Questa osservazione mi fa un piacere che nemmeno te l'immagini, Necsus.
Tendenzialmente è quanto, d'acchito, leggendo la frase mi è parso evidente: il voler sottolineare, da parte dell'autore, "quel cielo blu". 

 ***



> Quando si è caratterialmente _irrudicibili_, di solito, lo si è in tutto quello che si fa basta che quel tutto non ci riduca nell'intento .
> 
> PS: Anche qui su potrebbe discuttere [discutere, con una "t"] a lungo sull'ambiguità di quel "di solito" tra le virgole. Allora il vate è la stessa persona che chiede nel thread!


 

Ciao Geviert,

Grazie per la correzione alla svista! Ho prontamente editato il mio errore! 
A proposito, _la riduzione nell'intento_ potrei anche accettarla: dipende dall'intento! 

Perchè parli di ambiguità nel mio "di solito" messo tra due virgole?
Oh, Geviert, no, no, il vate sarebbe una poetessa in tal caso!


----------



## Geviert

> Ciao Geviert,


Ciao cara



> Grazie per la correzione alla svista! Ho prontamente editato il mio errore!


grazie anche a te.



> A proposito, _la riduzione nell'intento_ potrei anche accettarla: dipende dall'intento!


Direi che dipende sempre da ciò che accade nell'intento.

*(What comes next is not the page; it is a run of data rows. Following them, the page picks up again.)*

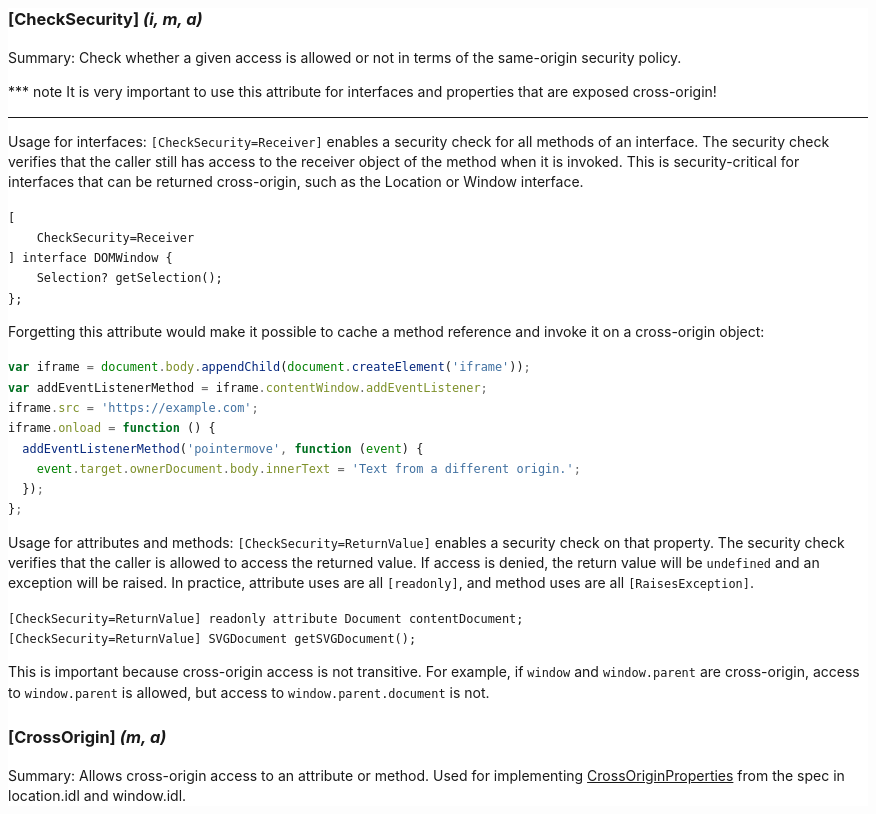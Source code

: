 ### [CheckSecurity] _(i, m, a)_

Summary: Check whether a given access is allowed or not in terms of the
same-origin security policy.

*** note
It is very important to use this attribute for interfaces and properties that
are exposed cross-origin!
***

Usage for interfaces: `[CheckSecurity=Receiver]` enables a security check for
all methods of an interface. The security check verifies that the caller still
has access to the receiver object of the method when it is invoked. This is
security-critical for interfaces that can be returned cross-origin, such as the
Location or Window interface.

```webidl
[
    CheckSecurity=Receiver
] interface DOMWindow {
    Selection? getSelection();
};
```

Forgetting this attribute would make it possible to cache a method reference and
invoke it on a cross-origin object:

```js
var iframe = document.body.appendChild(document.createElement('iframe'));
var addEventListenerMethod = iframe.contentWindow.addEventListener;
iframe.src = 'https://example.com';
iframe.onload = function () {
  addEventListenerMethod('pointermove', function (event) {
    event.target.ownerDocument.body.innerText = 'Text from a different origin.';
  });
};
```

Usage for attributes and methods: `[CheckSecurity=ReturnValue]` enables a
security check on that property. The security check verifies that the caller is
allowed to access the returned value. If access is denied, the return value will
be `undefined` and an exception will be raised. In practice, attribute uses are
all `[readonly]`, and method uses are all `[RaisesException]`.

```webidl
[CheckSecurity=ReturnValue] readonly attribute Document contentDocument;
[CheckSecurity=ReturnValue] SVGDocument getSVGDocument();
```

This is important because cross-origin access is not transitive. For example, if
`window` and `window.parent` are cross-origin, access to `window.parent` is
allowed, but access to `window.parent.document` is not.

### [CrossOrigin] _(m, a)_

Summary: Allows cross-origin access to an attribute or method. Used for
implementing [CrossOriginProperties] from the spec in location.idl and
window.idl.


[CrossOriginProperties]: https://html.spec.whatwg.org/C/#crossoriginproperties-(-o-)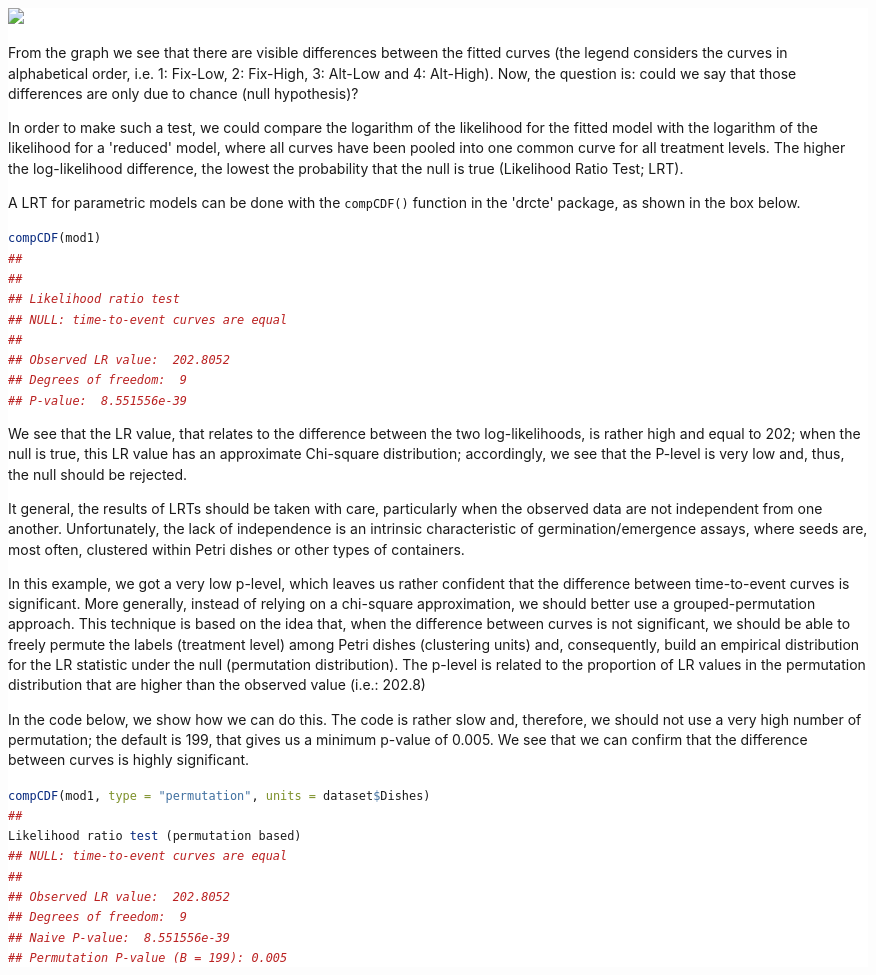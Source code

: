 <img src="/post/Stat_drcte_5-ComparingLots_files/figure-html/unnamed-chunk-4-1.png" width="672" />

From the graph we see that there are visible differences between the fitted curves (the legend considers the curves in alphabetical order, i.e. 1: Fix-Low, 2: Fix-High, 3: Alt-Low and 4: Alt-High). Now, the question is: could we say that those differences are only due to chance (null hypothesis)?

In order to make such a test, we could compare the logarithm of the likelihood for the fitted model with the logarithm of the likelihood for a 'reduced' model, where all curves have been pooled into one common curve for all treatment levels. The higher the log-likelihood difference, the lowest the probability that the null is true (Likelihood Ratio Test; LRT).

A LRT for parametric models can be done with the `compCDF()` function in the 'drcte' package, as shown in the box below. 


``` r
compCDF(mod1)
## 
## 
## Likelihood ratio test
## NULL: time-to-event curves are equal
## 
## Observed LR value:  202.8052
## Degrees of freedom:  9
## P-value:  8.551556e-39
```

We see that the LR value, that relates to the difference between the two log-likelihoods, is rather high and equal to 202; when the null is true, this LR value has an approximate Chi-square distribution; accordingly, we see that the P-level is very low and, thus, the null should be rejected.

It general, the results of LRTs should be taken with care, particularly when the observed data are not independent from one another. Unfortunately, the lack of independence is an intrinsic characteristic of germination/emergence assays, where seeds are, most often, clustered within Petri dishes or other types of containers.

In this example, we got a very low p-level, which leaves us rather confident that the difference between time-to-event curves is significant. More generally, instead of relying on a chi-square approximation, we should better use a grouped-permutation approach. This technique is based on the idea that, when the difference between curves is not significant, we should be able to freely permute the labels (treatment level) among Petri dishes (clustering units) and, consequently, build an empirical distribution for the LR statistic under the null (permutation distribution). The p-level is related to the proportion of LR values in the permutation distribution that are higher than the observed value (i.e.: 202.8)

In the code below, we show how we can do this. The code is rather slow and, therefore, we should not use a very high number of permutation; the default is 199, that gives us a minimum p-value of 0.005. We see that we can confirm that the difference between curves is highly significant.


``` r
compCDF(mod1, type = "permutation", units = dataset$Dishes)
## 
Likelihood ratio test (permutation based)
## NULL: time-to-event curves are equal
## 
## Observed LR value:  202.8052
## Degrees of freedom:  9
## Naive P-value:  8.551556e-39
## Permutation P-value (B = 199): 0.005
```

Pur se buono e bello, non si sa mai.



> Perchè parli di ambiguità nel mio "di solito" messo tra due virgole?
> Oh, Geviert, no, no, il vate sarebbe una poetessa in tal caso!


nella frase:

_Quando si è caratterialmente __irrudicibili, di solito, lo si è in tutto quello che si fa.
_
non mi sembra del tutto chiaro il senso di quel "di solito"  tra la subordinata e la reggente . Sarà che non sono madrelingua come voi, ma io non saprei se hai voluto dire:  


_quando si è di solito irriducibili_ oppure _di solito lo si è in tutto quello che si fa. _Di solito cosa?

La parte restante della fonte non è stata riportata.